In this book, Gordon Clark, who is director of the Institute of
Ethics and Public Policy in Industrial Relations at Monash University,
wrestles with fundamental issues of equity and efficiency as they relate
to ERISA and the effectiveness of the Pension Benefit Guaranty
Corporation (PBGC) in protecting the rights of workers to promised
pension benefits. He uses three case studies--Gavalik v. Continental Can
Co.; Wisconsin Steel Company v. International Harvester Corporation, and
PBGC v. LTV Corporation--as evidence that "regulation has lost its
moral force, being now understood by managers and business consultants
alike as just another cost of doing business. This attitude stands in
contrast to the attitudes of unions and their members who look to the
courts and the legal rules . . . . as the embodiment of social right and
wrong". Most economists will have less trouble accepting the
author's first assertion than his second.
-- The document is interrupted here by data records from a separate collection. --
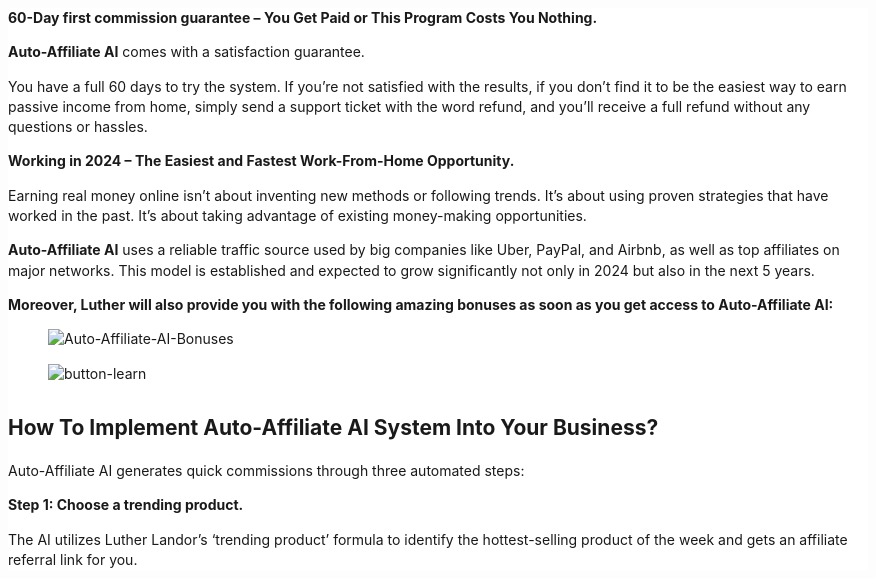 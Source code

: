 <p data-w-id="b414ac68-2d6b-1366-cd82-44fe21ae416e" data-wf-id="[&quot;b414ac68-2d6b-1366-cd82-44fe21ae416e&quot;]" data-automation-id="dyn-item-post-body-input"><strong data-w-id="08eaa0e3-d3c6-918a-482d-e57e52912a46" data-wf-id="[&quot;08eaa0e3-d3c6-918a-482d-e57e52912a46&quot;]" data-automation-id="dyn-item-post-body-input">60-Day first commission guarantee – You Get Paid or This Program Costs You Nothing.</strong></p>
<p data-w-id="75f23ce6-4039-764a-7df8-c59998a6fce0" data-wf-id="[&quot;75f23ce6-4039-764a-7df8-c59998a6fce0&quot;]" data-automation-id="dyn-item-post-body-input"><strong data-w-id="d648d889-c6a3-a4fe-9dd1-2aaa9c6e49a8" data-wf-id="[&quot;d648d889-c6a3-a4fe-9dd1-2aaa9c6e49a8&quot;]" data-automation-id="dyn-item-post-body-input">Auto-Affiliate AI</strong> comes with a satisfaction guarantee.</p>
<p data-w-id="9ae21b5c-21e9-58b0-03d4-fee42ae7003f" data-wf-id="[&quot;9ae21b5c-21e9-58b0-03d4-fee42ae7003f&quot;]" data-automation-id="dyn-item-post-body-input">You have a full 60 days to try the system. If you’re not satisfied with the results, if you don’t find it to be the easiest way to earn passive income from home, simply send a support ticket with the word refund, and you’ll receive a full refund without any questions or hassles.</p>
<p data-w-id="8233929b-7692-36e7-a6f3-559808484b7c" data-wf-id="[&quot;8233929b-7692-36e7-a6f3-559808484b7c&quot;]" data-automation-id="dyn-item-post-body-input"><strong data-w-id="bdcd346c-fd89-2a7f-c844-f8fdb97be29c" data-wf-id="[&quot;bdcd346c-fd89-2a7f-c844-f8fdb97be29c&quot;]" data-automation-id="dyn-item-post-body-input">Working in 2024 – The Easiest and Fastest Work-From-Home Opportunity.</strong></p>
<p data-w-id="c1966366-4dbc-f47e-7b2c-af292278e72e" data-wf-id="[&quot;c1966366-4dbc-f47e-7b2c-af292278e72e&quot;]" data-automation-id="dyn-item-post-body-input">Earning real money online isn’t about inventing new methods or following trends. It’s about using proven strategies that have worked in the past. It’s about taking advantage of existing money-making opportunities.</p>
<p data-w-id="07c08a64-bc9a-543a-b178-56436a3129bd" data-wf-id="[&quot;07c08a64-bc9a-543a-b178-56436a3129bd&quot;]" data-automation-id="dyn-item-post-body-input"><strong data-w-id="d217af95-8467-7d47-ec7c-1303d994ad7b" data-wf-id="[&quot;d217af95-8467-7d47-ec7c-1303d994ad7b&quot;]" data-automation-id="dyn-item-post-body-input">Auto-Affiliate AI</strong> uses a reliable traffic source used by big companies like Uber, PayPal, and Airbnb, as well as top affiliates on major networks. This model is established and expected to grow significantly not only in 2024 but also in the next 5 years.</p>
<p data-w-id="f282214f-713c-22b3-7275-5e70ecfa042c" data-wf-id="[&quot;f282214f-713c-22b3-7275-5e70ecfa042c&quot;]" data-automation-id="dyn-item-post-body-input"><strong data-w-id="63d351ca-5547-ca62-bb70-1a70550b01c7" data-wf-id="[&quot;63d351ca-5547-ca62-bb70-1a70550b01c7&quot;]" data-automation-id="dyn-item-post-body-input">Moreover, Luther will also provide you with the following amazing bonuses as soon as you get access to Auto-Affiliate AI:</strong></p>
<figure class="w-richtext-align-center w-richtext-figure-type-image" data-w-id="36b96472-d6df-41c5-2205-3f2ba0e9a62f" data-wf-id="[&quot;36b96472-d6df-41c5-2205-3f2ba0e9a62f&quot;]" data-automation-id="dyn-item-post-body-input">
<div data-w-id="36b96472-d6df-41c5-2205-3f2ba0e9a630" data-wf-id="[&quot;36b96472-d6df-41c5-2205-3f2ba0e9a630&quot;]" data-automation-id="dyn-item-post-body-input"><img src="https://cdn.prod.website-files.com/650d25b7d6ebe9d9032aa4e3/66175e8b143cf9172a7ce901_Auto-Affiliate-AI-Bonuses.png" alt="Auto-Affiliate-AI-Bonuses" data-automation-id="dyn-item-post-body-input" data-wf-id="[&quot;9eacc026-ed06-b70a-dcb0-7f180e955386&quot;]" data-w-id="9eacc026-ed06-b70a-dcb0-7f180e955386" /></div>
</figure>
<figure class="w-richtext-align-center w-richtext-figure-type-image" data-w-id="a18d54e2-ad83-c50c-f83e-d291b682fcc7" data-wf-id="[&quot;a18d54e2-ad83-c50c-f83e-d291b682fcc7&quot;]" data-automation-id="dyn-item-post-body-input">
<div data-w-id="a18d54e2-ad83-c50c-f83e-d291b682fcc8" data-wf-id="[&quot;a18d54e2-ad83-c50c-f83e-d291b682fcc8&quot;]" data-automation-id="dyn-item-post-body-input"><img src="https://cdn.prod.website-files.com/650d25b7d6ebe9d9032aa4e3/66e96ba1a9e8cf4411041206_button-learn.png" alt="button-learn" data-automation-id="dyn-item-post-body-input" data-wf-id="[&quot;0ee2f980-7575-4b84-31ef-def7af8d653a&quot;]" data-w-id="0ee2f980-7575-4b84-31ef-def7af8d653a" /></div>
</figure>
<h2 data-w-id="f7bdfcaf-6289-f3e5-6777-36d628649264" data-wf-id="[&quot;f7bdfcaf-6289-f3e5-6777-36d628649264&quot;]" data-automation-id="dyn-item-post-body-input"><strong data-w-id="cb839a5e-5317-4370-0ca4-c174302ade58" data-wf-id="[&quot;cb839a5e-5317-4370-0ca4-c174302ade58&quot;]" data-automation-id="dyn-item-post-body-input">How To Implement Auto-Affiliate AI System Into Your Business?</strong></h2>
<p data-w-id="cfc2494a-0194-3236-613e-bae55e7dae7f" data-wf-id="[&quot;cfc2494a-0194-3236-613e-bae55e7dae7f&quot;]" data-automation-id="dyn-item-post-body-input">Auto-Affiliate AI generates quick commissions through three automated steps:</p>
<p data-w-id="219016d0-d607-16ee-dd3a-3217870d57da" data-wf-id="[&quot;219016d0-d607-16ee-dd3a-3217870d57da&quot;]" data-automation-id="dyn-item-post-body-input"><strong data-w-id="66c361de-f5dc-d021-a5af-a6904e3817e1" data-wf-id="[&quot;66c361de-f5dc-d021-a5af-a6904e3817e1&quot;]" data-automation-id="dyn-item-post-body-input">Step 1: Choose a trending product.</strong></p>
<p data-w-id="c64b1209-af5d-959f-3ca5-cab9eb9f6f4c" data-wf-id="[&quot;c64b1209-af5d-959f-3ca5-cab9eb9f6f4c&quot;]" data-automation-id="dyn-item-post-body-input">The AI utilizes Luther Landor’s ‘trending product’ formula to identify the hottest-selling product of the week and gets an affiliate referral link for you.</p>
In Gavalik the courts found that Continental Can was systematically
dropping workers just prior to vesting. In Wisconsin Steel, the PBGC
accused International Harvester of a sham sale to avoid pension
liability and in PBGC, LTV was accused of illegally declaring bankruptcy
to shift pension liability to the PBGC. The author uses these three
cases to argue that "many other corporations may be deliberately
and secretly circumventing their legal responsibilities".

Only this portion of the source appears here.